The best thing you can do here is to create a mapping of your peak times during a full week (over a longer period in order to exclude the impact of accidents/bugs). Next you can raise bids on those times when you generate the most conversions.

What’s next?

I already listed some adjustments above. Some of these will make your results evolve positively, others might not have the desired effect. The important thing is that you're trying to test new features each time. If it does not, no problem, but at least you know for sure you’re not missing out on additional leads/conversions. Furthermore, it may be that a certain bid adjustment for a given customer may have no effect, while the same bid adjustment sometimes works wonders with another customer. Make sure that you run your test long enough so that you can draw an informed conclusion from your collected data.

How do you decide when you use which bid adjustment? All this depends on your client. What are the KPIs you work with?

A brief example: at one of our clients we work with call-only ads. It is logical that we allow these ads to appear only when the call center of our client is operational. Therefore, we apply Ad Scheduling here.

Another example is when a customer has a clear idea of ​​who its clients are. Thanks to DFSA we can respond to this by increasing our bid adjustment for the demographic segments the customer gives us.

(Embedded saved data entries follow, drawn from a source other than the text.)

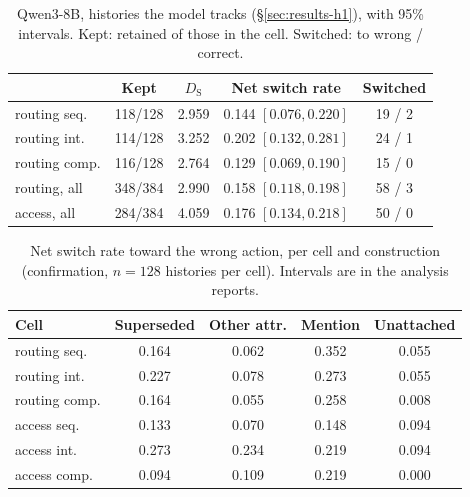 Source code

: \begin{table}[t]
\centering
\small
\setlength{\tabcolsep}{3pt}
\begin{tabular}{@{}lcccc@{}}
\toprule
& Kept & $D_{\mathrm{S}}$ & Net switch rate & Switched \\
\midrule
routing seq.  & 118/128 & 2.959 & 0.144 $[0.076, 0.220]$ & 19 / 2 \\
routing int.  & 114/128 & 3.252 & 0.202 $[0.132, 0.281]$ & 24 / 1 \\
routing comp. & 116/128 & 2.764 & 0.129 $[0.069, 0.190]$ & 15 / 0 \\
routing, all  & 348/384 & 2.990 & 0.158 $[0.118, 0.198]$ & 58 / 3 \\
\midrule
access, all   & 284/384 & 4.059 & 0.176 $[0.134, 0.218]$ & 50 / 0 \\
\bottomrule
\end{tabular}
\caption{Qwen3-8B, histories the model tracks (\S\ref{sec:results-h1}), with 95\% intervals. Kept: retained of those in the cell. Switched: to wrong / correct.}
\label{tab:joint}
\end{table}

\begin{table}[t]
\centering
\small
\setlength{\tabcolsep}{3pt}
\begin{tabular}{@{}lcccc@{}}
\toprule
Cell & Superseded & Other attr. & Mention & Unattached \\
\midrule
routing seq.  & 0.164 & 0.062 & 0.352 & 0.055 \\
routing int.  & 0.227 & 0.078 & 0.273 & 0.055 \\
routing comp. & 0.164 & 0.055 & 0.258 & 0.008 \\
\midrule
access seq.   & 0.133 & 0.070 & 0.148 & 0.094 \\
access int.   & 0.273 & 0.234 & 0.219 & 0.094 \\
access comp.  & 0.094 & 0.109 & 0.219 & 0.000 \\
\bottomrule
\end{tabular}
\caption{Net switch rate toward the wrong action, per cell and construction (confirmation, $n = 128$
histories per cell). Intervals are in the analysis reports.}
\label{tab:switch-cells}
\end{table}

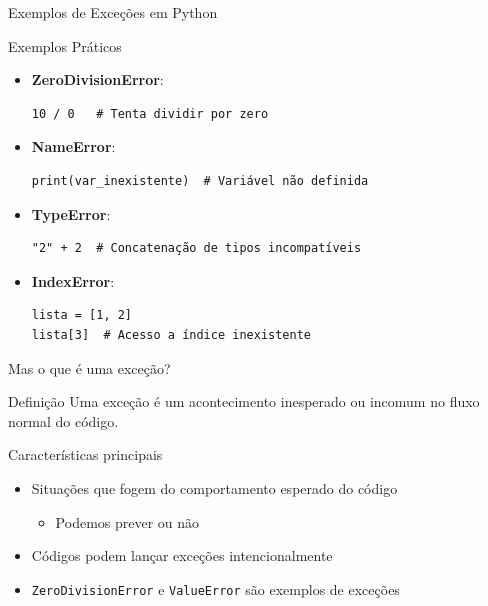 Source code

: \begin{frame}[fragile]{Exemplos de Exceções em Python}

    \begin{exampleblock}{Exemplos Práticos}
        \begin{itemize}
            \item \textbf{ZeroDivisionError}:
                  \begin{verbatim}
10 / 0   # Tenta dividir por zero
            \end{verbatim}

            \item \textbf{NameError}:
                  \begin{verbatim}
print(var_inexistente)  # Variável não definida
            \end{verbatim}

            \item \textbf{TypeError}:
                  \begin{verbatim}
"2" + 2  # Concatenação de tipos incompatíveis
            \end{verbatim}

            \item \textbf{IndexError}:
                  \begin{verbatim}
lista = [1, 2]
lista[3]  # Acesso a índice inexistente
            \end{verbatim}
        \end{itemize}
    \end{exampleblock}


\end{frame}


\begin{frame}{Mas o que é uma exceção?}
    \begin{block}{Definição}
        Uma exceção é um acontecimento inesperado ou incomum no fluxo normal do código.
    \end{block}

    \begin{block}{Características principais}
        \begin{itemize}
            \item Situações que fogem do comportamento esperado do código
                  \begin{itemize}
                      \item Podemos prever ou não
                  \end{itemize}
            \item Códigos podem lançar exceções intencionalmente
            \item \texttt{ZeroDivisionError} e \texttt{ValueError} são exemplos de exceções
        \end{itemize}
    \end{block}

\end{frame}

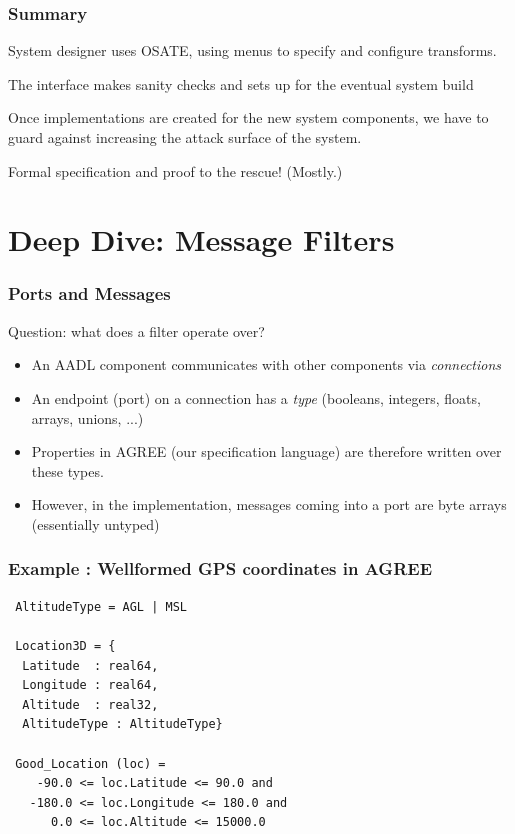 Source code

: \documentclass{beamer}
\begin{document}
\begin{frame}\frametitle{Summary}

System designer uses OSATE, using menus to specify and configure transforms.

The interface makes sanity checks and sets up for the eventual system build

Once implementations are created for the new system components, we
have to guard against increasing the attack surface of the system.

Formal specification and proof to the rescue! (Mostly.)

\end{frame}

\section {Deep Dive: Message Filters}

\begin{frame}\frametitle{Ports and Messages}

Question: what does a filter operate over?

\begin{itemize}

  \item An AADL component communicates with other components via \emph{connections}

\item  An endpoint (port) on a connection has a \emph{type} (booleans,
  integers, floats, arrays, unions, ...)

\item Properties in AGREE (our specification language) are therefore written over these types.

\item However, in the implementation, messages coming into a port are
  byte arrays (essentially untyped)

\end{itemize}

\end{frame}

\begin{frame}[fragile]\frametitle{Example : Wellformed GPS coordinates in AGREE}

{\small
\begin{verbatim}
 AltitudeType = AGL | MSL

 Location3D = {
  Latitude  : real64,
  Longitude : real64,
  Altitude  : real32,
  AltitudeType : AltitudeType}

 Good_Location (loc) =
    -90.0 <= loc.Latitude <= 90.0 and
   -180.0 <= loc.Longitude <= 180.0 and
      0.0 <= loc.Altitude <= 15000.0
\end{verbatim}
}

\end{frame}
\end{document}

Another question to ask yourself: how big should I set the bid adjustment?

Keep in mind that several adjustments are all accumulated together. Your original bid of € 1.00 for instance can rise very quickly when you have multiple bid adjustments. This means that you sometimes may have spent your daily budget faster than expected (=> hello ad scheduling).

Generally speaking, I first make an analysis of the collected data after which I then compare the average score. If for a certain segment/time of day/location the score is X% above the average, I start with a positive bid adjustment of (X/2)%. I then let the bid adjustment run and reassess the situation. For negative adjustments I do almost exactly the same but here I used a bit more caution and choose for an adjustment of (X/4)% (we are keen to not miss potential conversions/leads). This method allows you to spread your budget better in order to reach better results overall. On the other hand, this way you also limit the risk when your adjustment does not lead to the expected results.

If there is one thing you need to remember from this article it's that you should always test new features. Do you feel unsure? Limit the test to a part of your campaign, or set a lower bid adjustment. After a short period you can evaluate the results and decide whether or not to discontinue your test or (hopefully) continue and even expand.